The Black Lung Captain - Chris Wooding [25]
“Well done,” he said, patting her flank. “What a helpful girl you are.”
Bess leaned in, pushing her face grille closer. Points of light twinkled in the darkness behind. Eyes like stars. She gave a quizzical coo: an ethereal, otherworldly sound.
“I’m alright, Bess. Don’t you worry,” said Crake, forcing a smile.
Bess wasn’t fooled. She reached out one gloved hand and stroked Crake’s arm clumsily. Metal, chain mail, and leather dragged down his coat, almost tearing his sleeve off. Crake felt sudden tears threatening and swallowed. He gave the golem an awkward hug. She was too big to get his arms around.
“Don’t you worry,” he said again.
“Will you stop flirting with your girlfriend and carry something?” Pinn yelled from the cargo ramp, as he went back in for another pack.
THEY ASSEMBLED IN A spot between the aircraft: six from the Ketty Jay, six from the Storm Dog, including Hodd. Frey wanted Silo to come, and Harkins had volunteered with great enthusiasm to stay with Bess on the Ketty Jay. Bess was the Ketty Jay’s watchdog, ensuring that nobody but the crew came aboard with all their limbs still attached. But the Cap’n needed somebody human to keep an eye on things while they were away, and he was happy to leave Harkins behind. The pilot was a liability in a firefight, and he had a jumpy trigger finger at the best of times. In the rainforest, he’d be a disaster. More likely to shoot himself in the foot than kill one of the enemy.
Along with Hodd and Captain Grist came the Storm Dog’s emaciated, bug-eyed bosun, Edwidge Crattle, and three crewmen called Gimble, Tarworth, and Ucke. They were a seedy-looking trio, but then, Crake had hardly expected anything else.

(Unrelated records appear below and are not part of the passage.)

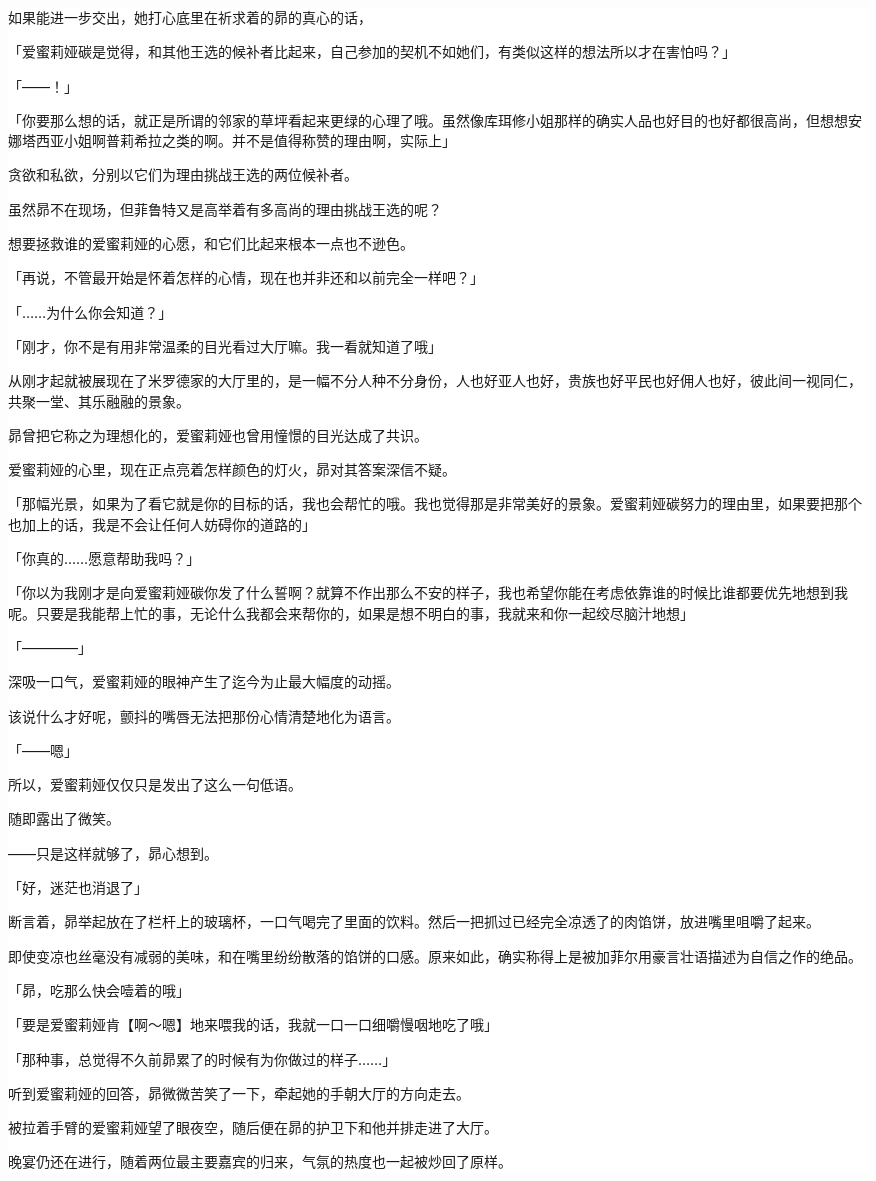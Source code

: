 如果能进一步交出，她打心底里在祈求着的昴的真心的话，

「爱蜜莉娅碳是觉得，和其他王选的候补者比起来，自己参加的契机不如她们，有类似这样的想法所以才在害怕吗？」

「——！」

「你要那么想的话，就正是所谓的邻家的草坪看起来更绿的心理了哦。虽然像库珥修小姐那样的确实人品也好目的也好都很高尚，但想想安娜塔西亚小姐啊普莉希拉之类的啊。并不是值得称赞的理由啊，实际上」

贪欲和私欲，分别以它们为理由挑战王选的两位候补者。

虽然昴不在现场，但菲鲁特又是高举着有多高尚的理由挑战王选的呢？

想要拯救谁的爱蜜莉娅的心愿，和它们比起来根本一点也不逊色。

「再说，不管最开始是怀着怎样的心情，现在也并非还和以前完全一样吧？」

「……为什么你会知道？」

「刚才，你不是有用非常温柔的目光看过大厅嘛。我一看就知道了哦」

从刚才起就被展现在了米罗德家的大厅里的，是一幅不分人种不分身份，人也好亚人也好，贵族也好平民也好佣人也好，彼此间一视同仁，共聚一堂、其乐融融的景象。

昴曾把它称之为理想化的，爱蜜莉娅也曾用憧憬的目光达成了共识。

爱蜜莉娅的心里，现在正点亮着怎样颜色的灯火，昴对其答案深信不疑。

「那幅光景，如果为了看它就是你的目标的话，我也会帮忙的哦。我也觉得那是非常美好的景象。爱蜜莉娅碳努力的理由里，如果要把那个也加上的话，我是不会让任何人妨碍你的道路的」

「你真的……愿意帮助我吗？」

「你以为我刚才是向爱蜜莉娅碳你发了什么誓啊？就算不作出那么不安的样子，我也希望你能在考虑依靠谁的时候比谁都要优先地想到我呢。只要是我能帮上忙的事，无论什么我都会来帮你的，如果是想不明白的事，我就来和你一起绞尽脑汁地想」

「————」

深吸一口气，爱蜜莉娅的眼神产生了迄今为止最大幅度的动摇。

该说什么才好呢，颤抖的嘴唇无法把那份心情清楚地化为语言。

「——嗯」

所以，爱蜜莉娅仅仅只是发出了这么一句低语。

随即露出了微笑。

——只是这样就够了，昴心想到。

「好，迷茫也消退了」

断言着，昴举起放在了栏杆上的玻璃杯，一口气喝完了里面的饮料。然后一把抓过已经完全凉透了的肉馅饼，放进嘴里咀嚼了起来。

即使变凉也丝毫没有减弱的美味，和在嘴里纷纷散落的馅饼的口感。原来如此，确实称得上是被加菲尔用豪言壮语描述为自信之作的绝品。

「昴，吃那么快会噎着的哦」

「要是爱蜜莉娅肯【啊～嗯】地来喂我的话，我就一口一口细嚼慢咽地吃了哦」

「那种事，总觉得不久前昴累了的时候有为你做过的样子……」

听到爱蜜莉娅的回答，昴微微苦笑了一下，牵起她的手朝大厅的方向走去。

被拉着手臂的爱蜜莉娅望了眼夜空，随后便在昴的护卫下和他并排走进了大厅。

晚宴仍还在进行，随着两位最主要嘉宾的归来，气氛的热度也一起被炒回了原样。
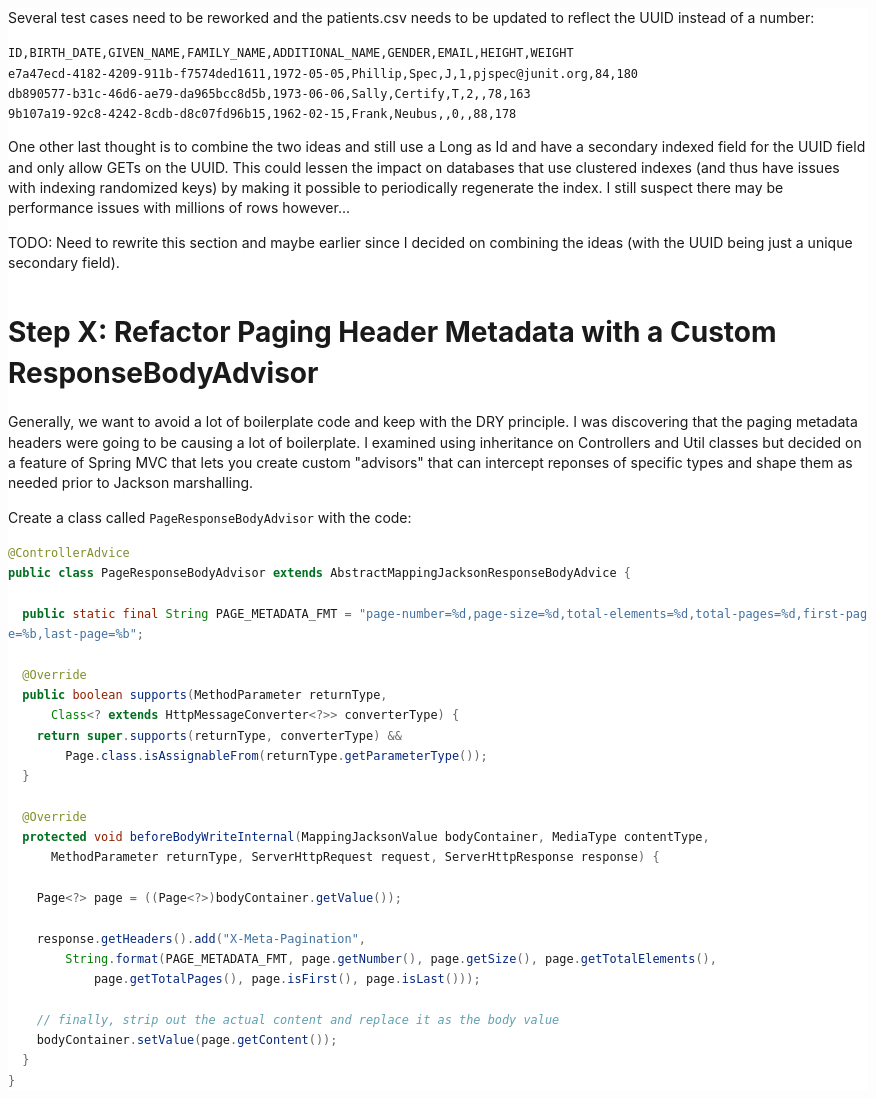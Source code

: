 Several test cases need to be reworked and the patients.csv needs to be updated to reflect the UUID instead of a number:

```csv
ID,BIRTH_DATE,GIVEN_NAME,FAMILY_NAME,ADDITIONAL_NAME,GENDER,EMAIL,HEIGHT,WEIGHT
e7a47ecd-4182-4209-911b-f7574ded1611,1972-05-05,Phillip,Spec,J,1,pjspec@junit.org,84,180
db890577-b31c-46d6-ae79-da965bcc8d5b,1973-06-06,Sally,Certify,T,2,,78,163
9b107a19-92c8-4242-8cdb-d8c07fd96b15,1962-02-15,Frank,Neubus,,0,,88,178
```

One other last thought is to combine the two ideas and still use a Long as Id and have a secondary indexed field for the
UUID field and only allow GETs on the UUID.  This could lessen the impact on databases that use clustered indexes (and
thus have issues with indexing randomized keys) by making it possible to periodically regenerate the index.  I still
suspect there may be performance issues with millions of rows however...

TODO: Need to rewrite this section and maybe earlier since I decided on combining the ideas (with the
UUID being just a unique secondary field).

# Step X: Refactor Paging Header Metadata with a Custom ResponseBodyAdvisor

Generally, we want to avoid a lot of boilerplate code and keep with the DRY principle.  I was discovering
that the paging metadata headers were going to be causing a lot of boilerplate.  I examined using inheritance
on Controllers and Util classes but decided on a feature of Spring MVC that lets you create custom
"advisors" that can intercept reponses of specific types and shape them as needed prior to Jackson
marshalling.

Create a class called `PageResponseBodyAdvisor` with the code:

```java
@ControllerAdvice
public class PageResponseBodyAdvisor extends AbstractMappingJacksonResponseBodyAdvice {

  public static final String PAGE_METADATA_FMT = "page-number=%d,page-size=%d,total-elements=%d,total-pages=%d,first-page=%b,last-page=%b";

  @Override
  public boolean supports(MethodParameter returnType,
      Class<? extends HttpMessageConverter<?>> converterType) {
    return super.supports(returnType, converterType) &&
        Page.class.isAssignableFrom(returnType.getParameterType());
  }

  @Override
  protected void beforeBodyWriteInternal(MappingJacksonValue bodyContainer, MediaType contentType,
      MethodParameter returnType, ServerHttpRequest request, ServerHttpResponse response) {

    Page<?> page = ((Page<?>)bodyContainer.getValue());

    response.getHeaders().add("X-Meta-Pagination",
        String.format(PAGE_METADATA_FMT, page.getNumber(), page.getSize(), page.getTotalElements(),
            page.getTotalPages(), page.isFirst(), page.isLast()));

    // finally, strip out the actual content and replace it as the body value
    bodyContainer.setValue(page.getContent());
  }
}
```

Gimble was a thin, scowling fellow who said little. Tarworth was short, baby-faced, and eager. Ucke had a more eccentric appearance. He was bulky, with hair sticking out everywhere, and he had offensively bad teeth in all shapes, sizes, and angles. When Pinn rudely commented on them, Ucke informed the group that they were actually a false set. Dentures. He’d made them himself from teeth he’d collected from a multitude of bar brawls.
Once the introductions were done, they shouldered their packs, checked their guns, and made ready to set off.
“Now, I don’t want none of you believin’ all that talk you might have heard about Kurg,” Grist told them. “There’ll be beasts, for sure, but probably not half as horrible as the tales tell.” He slapped Hodd on the shoulder. “This man’s been in there and come out without a scratch. If he can do it, then us rum sons of bitches ought to be able to. What’s in there should be afraid of us, not the other way about!”
Yes, he came out without a scratch, thought Crake. It was the rest of his expedition that died.
Crake loathed Hodd on sight. Frey had told him about his first meeting with the explorer, which was enough to convince Crake that they were dealing with a shiftless rich boy who’d spent his life living on Daddy’s money, utterly detached from the realities of the world. Crake had grown up among the aristocracy, and he was never afraid to apply stereotypes. In his experience, they turned out to be true more often than not.
Besides, Hodd reminded Crake of himself, and Crake hated that.
Crake had been that way once. A life of privilege, sheltered from trouble by his father’s money. Mixing only with his own kind. He treated lowlier folk with politeness, because that was what people with good breeding did, but they weren’t the same as he was. He couldn’t have said why, and he’d never have admitted it aloud, but they just weren’t.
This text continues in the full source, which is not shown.